[Stored data entries]
====================

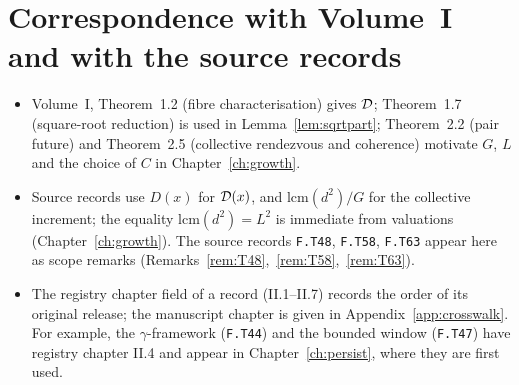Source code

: \section{Correspondence with Volume~I and with the source records}

\begin{itemize}[nosep]
\item Volume~I, Theorem~1.2 (fibre characterisation) gives \(\Dx\); Theorem~1.7 (square-root reduction) is used in Lemma~\ref{lem:sqrtpart}; Theorem~2.2 (pair future) and Theorem~2.5 (collective rendezvous and coherence) motivate \(G\), \(L\) and the choice of \(C\) in Chapter~\ref{ch:growth}.
\item Source records use \(D(x)\) for \(\Dx(x)\), and \(\mathrm{lcm}(d^2)/G\) for the collective increment; the equality \(\mathrm{lcm}(d^2)=L^2\) is immediate from valuations (Chapter~\ref{ch:growth}). The source records \texttt{F.T48}, \texttt{F.T58}, \texttt{F.T63} appear here as scope remarks (Remarks~\ref{rem:T48},~\ref{rem:T58},~\ref{rem:T63}).
\item The registry chapter field of a record (II.1--II.7) records the order of its original release; the manuscript chapter is given in Appendix~\ref{app:crosswalk}. For example, the \(\gamma\)-framework (\texttt{F.T44}) and the bounded window (\texttt{F.T47}) have registry chapter II.4 and appear in Chapter~\ref{ch:persist}, where they are first used.
\end{itemize}
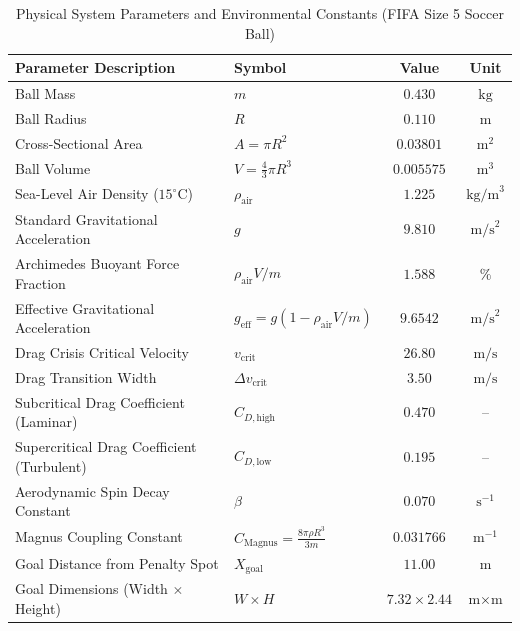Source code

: \begin{table}[htbp]
\centering
\caption{Physical System Parameters and Environmental Constants (FIFA Size 5 Soccer Ball)}
\label{tab:physics_constants}
\begin{tabular}{llcc}
\toprule
\textbf{Parameter Description} & \textbf{Symbol} & \textbf{Value} & \textbf{Unit} \\
\midrule
Ball Mass & $m$ & $0.430$ & $\text{kg}$ \\
Ball Radius & $R$ & $0.110$ & $\text{m}$ \\
Cross-Sectional Area & $A = \pi R^2$ & $0.03801$ & $\text{m}^2$ \\
Ball Volume & $V = \frac{4}{3}\pi R^3$ & $0.005575$ & $\text{m}^3$ \\
Sea-Level Air Density ($15^\circ\text{C}$) & $\rho_{\text{air}}$ & $1.225$ & $\text{kg/m}^3$ \\
Standard Gravitational Acceleration & $g$ & $9.810$ & $\text{m/s}^2$ \\
Archimedes Buoyant Force Fraction & $\rho_{\text{air}} V / m$ & $1.588$ & $\%$ \\
Effective Gravitational Acceleration & $g_{\text{eff}} = g(1 - \rho_{\text{air}}V/m)$ & $9.6542$ & $\text{m/s}^2$ \\
Drag Crisis Critical Velocity & $v_{\text{crit}}$ & $26.80$ & $\text{m/s}$ \\
Drag Transition Width & $\Delta v_{\text{crit}}$ & $3.50$ & $\text{m/s}$ \\
Subcritical Drag Coefficient (Laminar) & $C_{D,\text{high}}$ & $0.470$ & -- \\
Supercritical Drag Coefficient (Turbulent) & $C_{D,\text{low}}$ & $0.195$ & -- \\
Aerodynamic Spin Decay Constant & $\beta$ & $0.070$ & $\text{s}^{-1}$ \\
Magnus Coupling Constant & $C_{\text{Magnus}} = \frac{8\pi \rho R^3}{3m}$ & $0.031766$ & $\text{m}^{-1}$ \\
Goal Distance from Penalty Spot & $X_{\text{goal}}$ & $11.00$ & $\text{m}$ \\
Goal Dimensions (Width $\times$ Height) & $W \times H$ & $7.32 \times 2.44$ & $\text{m} \times \text{m}$ \\
\bottomrule
\end{tabular}
\end{table}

====================

» Exercise brief
In the copy, include no pictures; transcribe every record above verbatim.

» Solution below
Source code

: \section{Correspondence with Volume~I and with the source records}

\begin{itemize}[nosep]
\item Volume~I, Theorem~1.2 (fibre characterisation) gives \(\Dx\); Theorem~1.7 (square-root reduction) is used in Lemma~\ref{lem:sqrtpart}; Theorem~2.2 (pair future) and Theorem~2.5 (collective rendezvous and coherence) motivate \(G\), \(L\) and the choice of \(C\) in Chapter~\ref{ch:growth}.
\item Source records use \(D(x)\) for \(\Dx(x)\), and \(\mathrm{lcm}(d^2)/G\) for the collective increment; the equality \(\mathrm{lcm}(d^2)=L^2\) is immediate from valuations (Chapter~\ref{ch:growth}). The source records \texttt{F.T48}, \texttt{F.T58}, \texttt{F.T63} appear here as scope remarks (Remarks~\ref{rem:T48},~\ref{rem:T58},~\ref{rem:T63}).
\item The registry chapter field of a record (II.1--II.7) records the order of its original release; the manuscript chapter is given in Appendix~\ref{app:crosswalk}. For example, the \(\gamma\)-framework (\texttt{F.T44}) and the bounded window (\texttt{F.T47}) have registry chapter II.4 and appear in Chapter~\ref{ch:persist}, where they are first used.
\end{itemize}
Source code

: \begin{table}[htbp]
\centering
\caption{Physical System Parameters and Environmental Constants (FIFA Size 5 Soccer Ball)}
\label{tab:physics_constants}
\begin{tabular}{llcc}
\toprule
\textbf{Parameter Description} & \textbf{Symbol} & \textbf{Value} & \textbf{Unit} \\
\midrule
Ball Mass & $m$ & $0.430$ & $\text{kg}$ \\
Ball Radius & $R$ & $0.110$ & $\text{m}$ \\
Cross-Sectional Area & $A = \pi R^2$ & $0.03801$ & $\text{m}^2$ \\
Ball Volume & $V = \frac{4}{3}\pi R^3$ & $0.005575$ & $\text{m}^3$ \\
Sea-Level Air Density ($15^\circ\text{C}$) & $\rho_{\text{air}}$ & $1.225$ & $\text{kg/m}^3$ \\
Standard Gravitational Acceleration & $g$ & $9.810$ & $\text{m/s}^2$ \\
Archimedes Buoyant Force Fraction & $\rho_{\text{air}} V / m$ & $1.588$ & $\%$ \\
Effective Gravitational Acceleration & $g_{\text{eff}} = g(1 - \rho_{\text{air}}V/m)$ & $9.6542$ & $\text{m/s}^2$ \\
Drag Crisis Critical Velocity & $v_{\text{crit}}$ & $26.80$ & $\text{m/s}$ \\
Drag Transition Width & $\Delta v_{\text{crit}}$ & $3.50$ & $\text{m/s}$ \\
Subcritical Drag Coefficient (Laminar) & $C_{D,\text{high}}$ & $0.470$ & -- \\
Supercritical Drag Coefficient (Turbulent) & $C_{D,\text{low}}$ & $0.195$ & -- \\
Aerodynamic Spin Decay Constant & $\beta$ & $0.070$ & $\text{s}^{-1}$ \\
Magnus Coupling Constant & $C_{\text{Magnus}} = \frac{8\pi \rho R^3}{3m}$ & $0.031766$ & $\text{m}^{-1}$ \\
Goal Distance from Penalty Spot & $X_{\text{goal}}$ & $11.00$ & $\text{m}$ \\
Goal Dimensions (Width $\times$ Height) & $W \times H$ & $7.32 \times 2.44$ & $\text{m} \times \text{m}$ \\
\bottomrule
\end{tabular}
\end{table}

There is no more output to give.